Ali-Naqi Vaziri (Persian: علی نقی وزیری; October 1, 1886[1] in Tehran – September 9, 1979) was a composer, thinker and a celebrated player of the tar. He is considered a revolutionary icon in the history of 20th-century Persian music. His name was also transcribed as Ali Naghi Vaziri.

Ali-Naqi Vaziri was born in October 1, 1886, in Tehran, Qajar Iran.[1] He was one of the seven children of Musa Khan Vaziri (a prominent official in the Persian Cossack Brigade) and Bibi Khanoom Astarabadi, a notable Iranian writer, satirist and one of the pioneering figures in the women's movement of Iran; her book Ma'ayeb al-Rejal (Failings of Men, also translated as Vices of Men) is considered by some as the first declaration of women's rights in the modern history of Iran. The celebrated painter Hassan Ali Khan Vaziri was his brother.

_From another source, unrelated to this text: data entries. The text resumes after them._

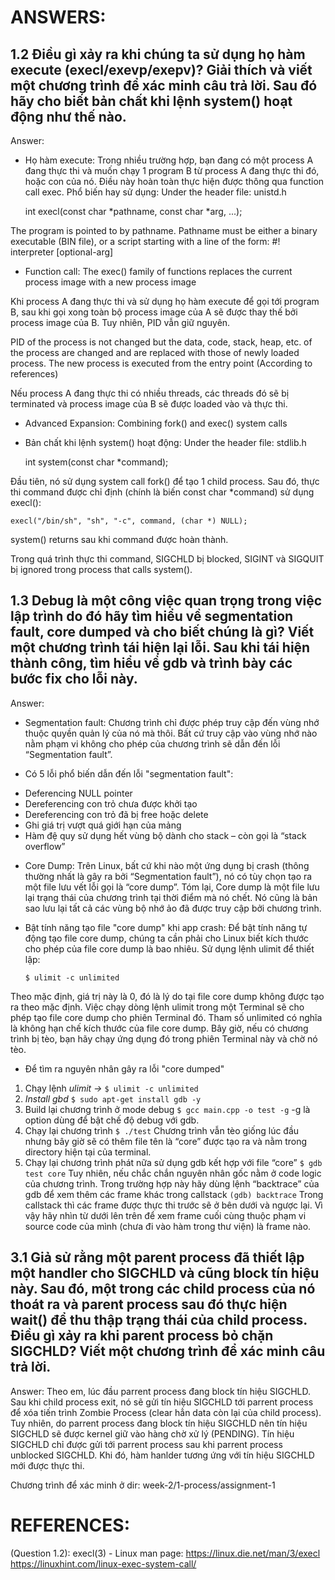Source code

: # ANSWERS:

## 1.2 Điều gì xảy ra khi chúng ta sử dụng họ hàm execute (execl/exevp/exepv)? Giải thích và viết một chương trình để xác minh câu trả lời. Sau đó hãy cho biết bản chất khi lệnh system() hoạt động như thế nào.

Answer:

* Họ hàm execute: 
Trong nhiều trường hợp, bạn đang có một process A đang thực thi và muốn chạy 1 program B từ process A đang thực thi đó, hoặc con của nó. Điều này hoàn toàn thực hiện được thông qua function call exec.
Phổ biến hay sử dụng:
    Under the header file: unistd.h

    int execl(const char *pathname, const char *arg, ...);

The program is pointed to by pathname. Pathname must be either a binary executable (BIN file), or a script starting with a line of the form: #! interpreter [optional-arg]

* Function call: The exec() family of functions replaces the current process image with a new process image

Khi process A đang thực thi và sử dụng họ hàm execute để gọi tới program B, sau khi gọi xong toàn bộ process image của A sẽ được thay thế bởi process image của B. Tuy nhiên, PID vẫn giữ nguyên.

PID of the process is not changed but the data, code, stack, heap, etc. of the process are changed and are replaced with those of newly loaded process. The new process is executed from the entry point (According to references)

Nếu process A đang thực thi có nhiều threads, các threads đó sẽ bị terminated và process image của B sẽ được loaded vào và thực thi. 

* Advanced Expansion: Combining fork() and exec() system calls

* Bản chất khi lệnh system() hoạt động:
    Under the header file: stdlib.h

    int system(const char *command);

Đầu tiên, nó sử dụng system call fork() để tạo 1 child process. Sau đó, thực thi command được chỉ định (chính là biến const char *command) sử dụng execl():

    execl("/bin/sh", "sh", "-c", command, (char *) NULL);

system() returns sau khi command được hoàn thành.

Trong quá trình thực thi command, SIGCHLD bị blocked, SIGINT và SIGQUIT bị ignored trong process that calls system().

## 1.3 Debug là một công việc quan trọng trong việc lập trình do đó hãy tìm hiểu về segmentation fault, core dumped và cho biết chúng là gì? Viết một chương trình tái hiện lại lỗi. Sau khi tái hiện thành công, tìm hiểu về gdb và trình bày các bước fix cho lỗi này.

Answer:
* Segmentation fault: Chương trình chỉ được phép truy cập đến vùng nhớ thuộc quyền quản lý của nó mà thôi. Bất cứ truy cập vào vùng nhớ nào nằm phạm vi không cho phép của chương trình sẽ dẫn đến lỗi “Segmentation fault”.

* Có 5 lỗi phổ biến dẫn đến lỗi "segmentation fault":
- Deferencing NULL pointer
- Dereferencing con trỏ chưa được khởi tạo
- Dereferencing con trỏ đã bị free hoặc delete
- Ghi giá trị vượt quá giới hạn của mảng
- Hàm đệ quy sử dụng hết vùng bộ dành cho stack – còn gọi là “stack overflow”

* Core Dump: Trên Linux, bất cứ khi nào một ứng dụng bị crash (thông thường nhất là gây ra bởi “Segmentation fault”), nó có tùy chọn tạo ra một file lưu vết lỗi gọi là “core dump”.
Tóm lại, Core dump là một file lưu lại trạng thái của chương trình tại thời điểm mà nó chết. Nó cũng là bản sao lưu lại tất cả các vùng bộ nhớ ảo đã được truy cập bởi chương trình.

* Bật tính năng tạo file "core dump" khi app crash:
Để bật tính năng tự động tạo file core dump, chúng ta cần phải cho Linux biết kích thước cho phép của file core dump là bao nhiêu. Sử dụng lệnh ulimit để thiết lập:

    `$ ulimit -c unlimited`

Theo mặc định, giá trị này là 0, đó là lý do tại file core dump không được tạo ra theo mặc định. Việc chạy dòng lệnh ulimit trong một Terminal sẽ cho phép tạo file core dump cho phiên Terminal đó. Tham số unlimited có nghĩa là không hạn chế kích thước của file core dump. Bây giờ, nếu có chương trình bị tèo, bạn hãy chạy ứng dụng đó trong phiên Terminal này và chờ nó tèo.

* Để tìm ra nguyên nhân gây ra lỗi "core dumped"
1. Chạy lệnh *ulimit ->*
    `$ ulimit -c unlimited`
2. *Install gbd*
    `$ sudo apt-get install gdb -y`
3. Build lại chương trình ở mode debug
    `$ gcc main.cpp -o test -g`
-g là option dùng để bật chế độ debug với gdb.
4. Chạy lại chương trình 
    `$ ./test`
Chương trình vẫn tèo giống lúc đầu nhưng bây giờ sẽ có thêm file tên là “core” được tạo ra và nằm trong directory hiện tại của terminal.
5. Chạy lại chương trình phát nữa sử dụng gdb kết hợp với file “core”
    `$ gdb test core`
Tuy nhiên, nếu chắc chắn nguyên nhân gốc nằm ở code logic của chương trình. Trong trường hợp này hãy dùng lệnh “backtrace” của gdb để xem thêm các frame khác trong callstack 
    `(gdb) backtrace`
Trong callstack thì các frame được thực thi trước sẽ ở bên dưới và ngược lại. Vì vậy hãy nhìn từ dưới lên trên để xem frame cuối cùng thuộc phạm vi source code của mình (chưa đi vào hàm trong thư viện) là frame nào.

## 3.1 Giả sử rằng một parent process đã thiết lập một handler cho SIGCHLD và cũng block tín hiệu này. Sau đó, một trong các child process của nó thoát ra và parent process sau đó thực hiện wait() để thu thập trạng thái của child process. Điều gì xảy ra khi parent process bỏ chặn SIGCHLD?  Viết một chương trình để xác minh câu trả lời. 

Answer: Theo em, lúc đầu parrent process đang block tín hiệu SIGCHLD. Sau khi child process exit, nó sẽ gửi tín hiệu SIGCHLD tới parrent process để xóa tiến trình Zombie Process (clear hẳn data còn lại của child process). Tuy nhiên, do parrent process đang block tín hiệu SIGCHLD nên tín hiệu SIGCHLD sẽ được kernel giữ vào hàng chờ xử lý (PENDING). Tín hiệu SIGCHLD chỉ được gửi tới parrent process sau khi parrent process unblocked SIGCHLD. Khi đó, hàm hanlder tương ứng với tín hiệu SIGCHLD mới được thực thi.

Chương trình để xác minh ở dir: week-2/1-process/assignment-1






# REFERENCES:
(Question 1.2):
    execl(3) - Linux man page: https://linux.die.net/man/3/execl
    https://linuxhint.com/linux-exec-system-call/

Ali-Naqi Vaziri was a master of Persian classical music, so he was able to play the tar in a style very reminiscent of that of Mirza Abdollah. He always looked for new dimensions and perspectives in musical expression, and by doing so he revolutionized the style of playing the tar.

He was the first to transcribe the classical radif of the Persian music. He developed the sori and koron symbols to annotate Persian quarter-tone notes in standardized musical notation.[2]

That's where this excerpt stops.